Decise di sfogare la frustrazione con cinque chilometri supplementari di corsa rispetto alla norma. Forse dopo sarebbe stata abbastanza stanca da poter ignorare quel fastidioso senso d’insoddisfazione.

Si preparò velocemente nella fretta di allontanarsi dalla camera da letto, conturbante scenario del suo sogno bollente… Sperò che l’aria fresca l’aiutasse a schiarirsi le idee, e si precipitò fuori nonostante fosse ancora buio. Allungò il suo percorso abituale lungo il fiume Potomac. 

Cercò di concentrarsi sulla tecnica, per non pensare, poi contò ogni singola falcata, ogni macchina, albero, essere umano o animale che entrasse nel suo campo visivo, ma inutilmente, quelle immagini erano sempre lì, sullo sfondo dei suoi pensieri, e quelle sensazioni sconvolgenti, continuavano a turbarla nonostante la fatica fisica.

Una volta tornata a casa, mentre faceva la doccia si chiese se sarebbe stato veramente così con Tony, se avrebbe davvero provato delle emozioni così forti. Il ricordo di quel loro incarico sotto copertura in cui avevano condiviso il letto fingendosi amanti, era ormai talmente lontano e distorto da non poter fare testo, eppure ricordava quel primo bacio con una forte emozione. Ma si sa spesso i ricordi vengono ingigantiti dai sentimenti.

Quel sogno l’aveva confusa, da un lato non vedeva l’ora di rivedere Tony, tale era il senso di trasporto che sentiva nei suoi confronti, dall’altro aveva il timore di lasciar trasparire… qualcosa di… scomodo. 

Alle 6:50 già usciva dall’ascensore, guardandosi intorno, anche se era certa che lui non fosse ancora arrivato.

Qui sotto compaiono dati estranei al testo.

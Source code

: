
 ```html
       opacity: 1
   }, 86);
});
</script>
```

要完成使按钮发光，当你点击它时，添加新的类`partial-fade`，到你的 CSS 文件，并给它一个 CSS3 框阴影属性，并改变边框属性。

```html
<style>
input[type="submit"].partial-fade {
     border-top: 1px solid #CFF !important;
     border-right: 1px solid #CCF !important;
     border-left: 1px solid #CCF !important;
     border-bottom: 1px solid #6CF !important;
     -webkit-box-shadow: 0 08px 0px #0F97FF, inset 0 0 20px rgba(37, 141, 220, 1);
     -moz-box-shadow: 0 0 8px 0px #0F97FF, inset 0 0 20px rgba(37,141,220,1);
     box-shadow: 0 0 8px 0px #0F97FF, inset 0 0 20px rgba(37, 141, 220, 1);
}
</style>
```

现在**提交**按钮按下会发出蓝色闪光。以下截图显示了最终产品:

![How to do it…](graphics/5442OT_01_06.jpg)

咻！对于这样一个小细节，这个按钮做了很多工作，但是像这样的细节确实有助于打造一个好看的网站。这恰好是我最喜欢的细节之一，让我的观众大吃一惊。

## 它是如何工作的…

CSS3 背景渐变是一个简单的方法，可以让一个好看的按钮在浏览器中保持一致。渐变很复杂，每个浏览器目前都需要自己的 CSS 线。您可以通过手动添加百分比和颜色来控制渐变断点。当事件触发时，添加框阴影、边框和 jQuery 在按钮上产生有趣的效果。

Gibbs c’era già, lo testimoniava il bicchiere di caffè vuoto nel suo cestino, forse era giù da Abby. Sedette alla sua scrivania sorbendo il suo the, un senso di nervosismo la pervadeva, misto ad una… eccitazione quanto mai fastidiosa, forse avrebbe dovuto evitare le bevande eccitanti…

Lesse le mail ricevute, cominciò a cercare le notizie del giorno, ma la sua mente faceva fatica a concentrarsi…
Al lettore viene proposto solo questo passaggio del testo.